WORK ORDER. After finding the line with "[helmhubio/consul] Release 11.3.7" in the entries below, retype exactly each line from there through the line with "[helmhubio/consul] Release 11.3.6", including that final line.

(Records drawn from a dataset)

==*==

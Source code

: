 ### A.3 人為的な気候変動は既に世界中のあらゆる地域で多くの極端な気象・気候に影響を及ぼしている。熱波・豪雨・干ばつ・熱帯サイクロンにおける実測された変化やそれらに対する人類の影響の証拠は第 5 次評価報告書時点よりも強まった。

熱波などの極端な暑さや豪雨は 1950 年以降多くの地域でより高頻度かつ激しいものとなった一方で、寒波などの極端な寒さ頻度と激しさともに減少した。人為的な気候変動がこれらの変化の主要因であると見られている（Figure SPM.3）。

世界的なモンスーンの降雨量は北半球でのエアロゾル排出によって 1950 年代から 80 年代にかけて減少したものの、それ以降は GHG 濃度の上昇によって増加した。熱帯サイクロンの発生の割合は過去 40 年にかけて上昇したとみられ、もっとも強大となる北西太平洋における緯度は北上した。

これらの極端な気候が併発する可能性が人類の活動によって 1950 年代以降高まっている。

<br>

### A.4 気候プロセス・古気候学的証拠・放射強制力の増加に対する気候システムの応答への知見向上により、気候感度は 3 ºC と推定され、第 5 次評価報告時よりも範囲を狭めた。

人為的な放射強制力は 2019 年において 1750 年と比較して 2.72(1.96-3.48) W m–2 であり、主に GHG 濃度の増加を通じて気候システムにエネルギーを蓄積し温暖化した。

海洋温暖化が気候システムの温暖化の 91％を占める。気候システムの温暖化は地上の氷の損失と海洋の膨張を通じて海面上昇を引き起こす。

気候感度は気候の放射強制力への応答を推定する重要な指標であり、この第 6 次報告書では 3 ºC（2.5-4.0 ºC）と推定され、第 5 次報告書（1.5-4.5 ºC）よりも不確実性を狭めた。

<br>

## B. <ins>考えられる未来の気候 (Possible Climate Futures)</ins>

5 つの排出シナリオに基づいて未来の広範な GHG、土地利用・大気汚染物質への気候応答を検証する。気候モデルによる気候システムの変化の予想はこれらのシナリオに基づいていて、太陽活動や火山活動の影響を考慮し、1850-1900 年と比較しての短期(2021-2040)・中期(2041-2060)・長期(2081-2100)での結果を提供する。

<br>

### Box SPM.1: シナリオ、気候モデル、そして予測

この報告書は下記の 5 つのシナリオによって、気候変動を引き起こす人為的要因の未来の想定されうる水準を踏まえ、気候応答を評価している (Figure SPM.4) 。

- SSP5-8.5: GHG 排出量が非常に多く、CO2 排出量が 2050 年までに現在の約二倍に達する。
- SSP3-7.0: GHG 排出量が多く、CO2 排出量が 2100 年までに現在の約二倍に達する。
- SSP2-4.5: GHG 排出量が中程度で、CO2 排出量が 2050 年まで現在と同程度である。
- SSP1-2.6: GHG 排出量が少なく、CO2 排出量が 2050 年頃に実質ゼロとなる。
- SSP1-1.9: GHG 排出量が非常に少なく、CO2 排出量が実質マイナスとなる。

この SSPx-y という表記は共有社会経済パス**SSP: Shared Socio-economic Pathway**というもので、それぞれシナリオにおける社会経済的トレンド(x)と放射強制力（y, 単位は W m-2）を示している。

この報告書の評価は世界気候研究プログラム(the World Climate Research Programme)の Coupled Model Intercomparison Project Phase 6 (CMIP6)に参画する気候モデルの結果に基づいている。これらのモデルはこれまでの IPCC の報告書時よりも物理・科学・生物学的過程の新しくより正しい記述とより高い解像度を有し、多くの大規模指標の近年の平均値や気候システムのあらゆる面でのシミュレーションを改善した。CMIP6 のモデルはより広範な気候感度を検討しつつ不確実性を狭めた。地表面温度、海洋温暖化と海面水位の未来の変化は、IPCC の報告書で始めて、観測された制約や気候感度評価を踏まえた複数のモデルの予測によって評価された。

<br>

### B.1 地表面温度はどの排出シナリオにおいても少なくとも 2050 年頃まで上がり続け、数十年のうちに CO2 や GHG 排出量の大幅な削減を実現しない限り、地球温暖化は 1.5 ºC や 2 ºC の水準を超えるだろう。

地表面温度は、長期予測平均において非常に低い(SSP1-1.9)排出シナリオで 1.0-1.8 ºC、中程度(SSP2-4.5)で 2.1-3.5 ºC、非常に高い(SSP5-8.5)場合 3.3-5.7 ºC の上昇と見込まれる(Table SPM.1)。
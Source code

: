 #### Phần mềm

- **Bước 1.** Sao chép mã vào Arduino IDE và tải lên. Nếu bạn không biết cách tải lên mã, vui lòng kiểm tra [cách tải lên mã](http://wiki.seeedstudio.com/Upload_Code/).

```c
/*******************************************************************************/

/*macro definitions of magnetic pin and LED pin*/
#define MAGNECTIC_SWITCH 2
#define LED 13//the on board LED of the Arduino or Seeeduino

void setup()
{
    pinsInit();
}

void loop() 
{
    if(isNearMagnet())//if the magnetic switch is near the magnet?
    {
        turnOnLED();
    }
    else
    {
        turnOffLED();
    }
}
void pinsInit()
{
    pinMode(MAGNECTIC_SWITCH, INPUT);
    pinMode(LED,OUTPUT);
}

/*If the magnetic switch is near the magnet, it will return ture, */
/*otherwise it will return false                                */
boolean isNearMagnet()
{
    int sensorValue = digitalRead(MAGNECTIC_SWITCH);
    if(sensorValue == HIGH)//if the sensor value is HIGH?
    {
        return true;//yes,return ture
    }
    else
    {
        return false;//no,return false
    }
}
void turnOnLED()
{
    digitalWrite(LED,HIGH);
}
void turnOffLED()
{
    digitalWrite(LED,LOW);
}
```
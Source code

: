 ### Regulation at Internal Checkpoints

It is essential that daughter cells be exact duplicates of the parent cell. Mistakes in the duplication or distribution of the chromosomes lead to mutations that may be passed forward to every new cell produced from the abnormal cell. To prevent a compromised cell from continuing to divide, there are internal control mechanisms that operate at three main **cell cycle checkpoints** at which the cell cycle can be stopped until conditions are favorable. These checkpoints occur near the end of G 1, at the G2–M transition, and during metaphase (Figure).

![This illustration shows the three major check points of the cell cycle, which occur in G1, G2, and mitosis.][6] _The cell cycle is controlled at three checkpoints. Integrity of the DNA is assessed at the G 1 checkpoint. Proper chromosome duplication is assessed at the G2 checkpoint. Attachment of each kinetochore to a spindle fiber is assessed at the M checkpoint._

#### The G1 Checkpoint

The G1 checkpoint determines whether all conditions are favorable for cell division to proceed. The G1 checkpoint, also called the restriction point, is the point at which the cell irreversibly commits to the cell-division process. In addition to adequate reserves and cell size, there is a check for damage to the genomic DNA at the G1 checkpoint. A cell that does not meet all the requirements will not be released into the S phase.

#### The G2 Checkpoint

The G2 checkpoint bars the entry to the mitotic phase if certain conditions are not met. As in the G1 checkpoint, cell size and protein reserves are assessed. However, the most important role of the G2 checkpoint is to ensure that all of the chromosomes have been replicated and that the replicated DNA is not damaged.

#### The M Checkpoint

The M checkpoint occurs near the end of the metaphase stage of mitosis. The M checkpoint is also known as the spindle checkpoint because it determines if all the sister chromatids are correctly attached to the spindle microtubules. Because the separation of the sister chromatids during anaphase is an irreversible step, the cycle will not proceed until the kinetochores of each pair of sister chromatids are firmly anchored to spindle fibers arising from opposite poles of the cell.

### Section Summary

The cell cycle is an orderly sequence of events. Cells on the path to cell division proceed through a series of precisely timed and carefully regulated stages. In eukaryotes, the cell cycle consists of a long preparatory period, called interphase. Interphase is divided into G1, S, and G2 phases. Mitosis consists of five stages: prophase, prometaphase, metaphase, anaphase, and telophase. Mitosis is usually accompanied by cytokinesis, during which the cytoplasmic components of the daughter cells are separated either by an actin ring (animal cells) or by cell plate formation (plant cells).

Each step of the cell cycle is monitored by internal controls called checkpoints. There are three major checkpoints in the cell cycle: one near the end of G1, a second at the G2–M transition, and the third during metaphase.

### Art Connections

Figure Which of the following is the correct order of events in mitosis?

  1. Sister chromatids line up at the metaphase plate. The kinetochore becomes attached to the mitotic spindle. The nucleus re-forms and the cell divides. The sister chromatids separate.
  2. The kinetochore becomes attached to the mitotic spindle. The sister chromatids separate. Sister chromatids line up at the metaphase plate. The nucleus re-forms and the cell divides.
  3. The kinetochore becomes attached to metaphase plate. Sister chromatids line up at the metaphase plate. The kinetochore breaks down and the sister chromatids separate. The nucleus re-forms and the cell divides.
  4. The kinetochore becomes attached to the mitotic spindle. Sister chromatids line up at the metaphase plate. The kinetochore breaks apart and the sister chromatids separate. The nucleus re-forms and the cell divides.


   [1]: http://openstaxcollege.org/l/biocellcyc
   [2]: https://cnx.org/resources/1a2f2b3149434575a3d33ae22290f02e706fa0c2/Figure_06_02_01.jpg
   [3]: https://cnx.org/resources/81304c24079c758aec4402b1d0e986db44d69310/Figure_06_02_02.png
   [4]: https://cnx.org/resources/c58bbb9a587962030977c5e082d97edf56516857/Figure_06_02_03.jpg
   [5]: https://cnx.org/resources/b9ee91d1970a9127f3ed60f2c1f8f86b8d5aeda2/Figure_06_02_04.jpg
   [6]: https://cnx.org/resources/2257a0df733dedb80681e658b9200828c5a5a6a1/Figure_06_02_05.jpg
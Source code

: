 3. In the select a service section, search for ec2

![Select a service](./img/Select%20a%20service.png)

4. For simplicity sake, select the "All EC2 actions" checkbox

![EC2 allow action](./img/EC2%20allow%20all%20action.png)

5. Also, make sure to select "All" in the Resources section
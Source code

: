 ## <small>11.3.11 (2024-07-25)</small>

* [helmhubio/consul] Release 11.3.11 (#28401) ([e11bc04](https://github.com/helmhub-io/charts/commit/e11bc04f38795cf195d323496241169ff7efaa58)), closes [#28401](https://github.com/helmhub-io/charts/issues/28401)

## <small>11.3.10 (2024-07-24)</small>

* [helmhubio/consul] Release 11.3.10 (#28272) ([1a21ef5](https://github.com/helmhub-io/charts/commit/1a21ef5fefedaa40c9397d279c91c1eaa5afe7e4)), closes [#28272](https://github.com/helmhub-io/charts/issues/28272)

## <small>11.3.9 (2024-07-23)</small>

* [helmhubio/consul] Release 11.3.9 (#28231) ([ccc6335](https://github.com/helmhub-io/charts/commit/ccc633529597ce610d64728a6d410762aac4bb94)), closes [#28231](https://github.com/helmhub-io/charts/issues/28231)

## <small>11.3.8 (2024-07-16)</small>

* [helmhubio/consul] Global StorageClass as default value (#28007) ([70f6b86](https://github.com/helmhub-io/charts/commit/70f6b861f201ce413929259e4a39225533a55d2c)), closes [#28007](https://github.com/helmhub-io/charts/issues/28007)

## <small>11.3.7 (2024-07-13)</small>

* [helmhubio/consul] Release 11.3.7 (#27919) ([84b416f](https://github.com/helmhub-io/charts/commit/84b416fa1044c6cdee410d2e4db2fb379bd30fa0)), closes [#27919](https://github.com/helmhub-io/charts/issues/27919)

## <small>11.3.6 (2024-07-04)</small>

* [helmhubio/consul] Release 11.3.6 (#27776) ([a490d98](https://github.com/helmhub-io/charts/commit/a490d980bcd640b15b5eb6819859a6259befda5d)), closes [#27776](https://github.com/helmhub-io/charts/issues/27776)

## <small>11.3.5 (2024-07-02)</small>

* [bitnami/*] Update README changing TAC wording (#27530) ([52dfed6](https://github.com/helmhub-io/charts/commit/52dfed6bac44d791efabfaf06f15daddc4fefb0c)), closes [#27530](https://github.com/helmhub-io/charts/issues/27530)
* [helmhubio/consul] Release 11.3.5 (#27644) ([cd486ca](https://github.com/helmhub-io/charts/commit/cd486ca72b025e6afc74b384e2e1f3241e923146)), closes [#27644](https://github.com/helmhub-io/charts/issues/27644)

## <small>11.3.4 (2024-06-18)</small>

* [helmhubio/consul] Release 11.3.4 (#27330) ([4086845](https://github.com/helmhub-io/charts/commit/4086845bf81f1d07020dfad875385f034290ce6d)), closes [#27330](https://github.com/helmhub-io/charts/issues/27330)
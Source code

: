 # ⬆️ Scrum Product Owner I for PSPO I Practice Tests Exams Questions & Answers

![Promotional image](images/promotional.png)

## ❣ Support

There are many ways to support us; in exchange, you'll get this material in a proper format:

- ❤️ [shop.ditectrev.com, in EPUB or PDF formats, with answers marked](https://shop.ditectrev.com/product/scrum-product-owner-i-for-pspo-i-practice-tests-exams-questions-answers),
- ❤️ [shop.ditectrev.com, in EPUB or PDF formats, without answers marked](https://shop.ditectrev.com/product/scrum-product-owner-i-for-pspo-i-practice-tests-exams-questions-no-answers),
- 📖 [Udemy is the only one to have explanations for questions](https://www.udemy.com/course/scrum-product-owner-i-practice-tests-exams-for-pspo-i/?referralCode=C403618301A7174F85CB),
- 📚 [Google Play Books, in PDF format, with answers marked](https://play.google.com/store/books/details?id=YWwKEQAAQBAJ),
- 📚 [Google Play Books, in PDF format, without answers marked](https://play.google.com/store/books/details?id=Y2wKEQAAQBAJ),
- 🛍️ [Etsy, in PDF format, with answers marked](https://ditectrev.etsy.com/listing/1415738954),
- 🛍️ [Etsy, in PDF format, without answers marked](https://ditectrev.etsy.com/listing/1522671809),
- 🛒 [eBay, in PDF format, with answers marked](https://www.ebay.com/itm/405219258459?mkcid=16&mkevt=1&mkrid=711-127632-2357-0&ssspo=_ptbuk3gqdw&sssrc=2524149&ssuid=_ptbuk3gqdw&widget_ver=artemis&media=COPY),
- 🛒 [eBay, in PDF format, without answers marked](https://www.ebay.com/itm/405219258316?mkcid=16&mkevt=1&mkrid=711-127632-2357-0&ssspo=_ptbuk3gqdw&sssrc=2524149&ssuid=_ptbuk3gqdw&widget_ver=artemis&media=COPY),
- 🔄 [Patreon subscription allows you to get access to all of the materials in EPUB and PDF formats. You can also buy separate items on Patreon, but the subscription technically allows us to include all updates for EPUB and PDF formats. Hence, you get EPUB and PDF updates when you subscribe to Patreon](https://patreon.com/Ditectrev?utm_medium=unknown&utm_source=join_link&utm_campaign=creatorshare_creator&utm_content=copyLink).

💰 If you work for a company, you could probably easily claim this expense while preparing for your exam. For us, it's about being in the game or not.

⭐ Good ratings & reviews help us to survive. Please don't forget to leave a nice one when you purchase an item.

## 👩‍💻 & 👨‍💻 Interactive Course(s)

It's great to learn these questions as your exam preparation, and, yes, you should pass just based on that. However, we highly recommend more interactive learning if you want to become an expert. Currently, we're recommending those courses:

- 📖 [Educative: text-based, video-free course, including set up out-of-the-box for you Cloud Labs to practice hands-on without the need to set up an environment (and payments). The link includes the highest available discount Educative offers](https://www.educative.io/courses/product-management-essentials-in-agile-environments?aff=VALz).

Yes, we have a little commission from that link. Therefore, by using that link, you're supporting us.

==*==

OUTPUT FOR THIS TASK.
* [helmhubio/consul] Release 11.3.7 (#27919) ([84b416f](https://github.com/helmhub-io/charts/commit/84b416fa1044c6cdee410d2e4db2fb379bd30fa0)), closes [#27919](https://github.com/helmhub-io/charts/issues/27919)

## <small>11.3.6 (2024-07-04)</small>

* [helmhubio/consul] Release 11.3.6 (#27776) ([a490d98](https://github.com/helmhub-io/charts/commit/a490d980bcd640b15b5eb6819859a6259befda5d)), closes [#27776](https://github.com/helmhub-io/charts/issues/27776)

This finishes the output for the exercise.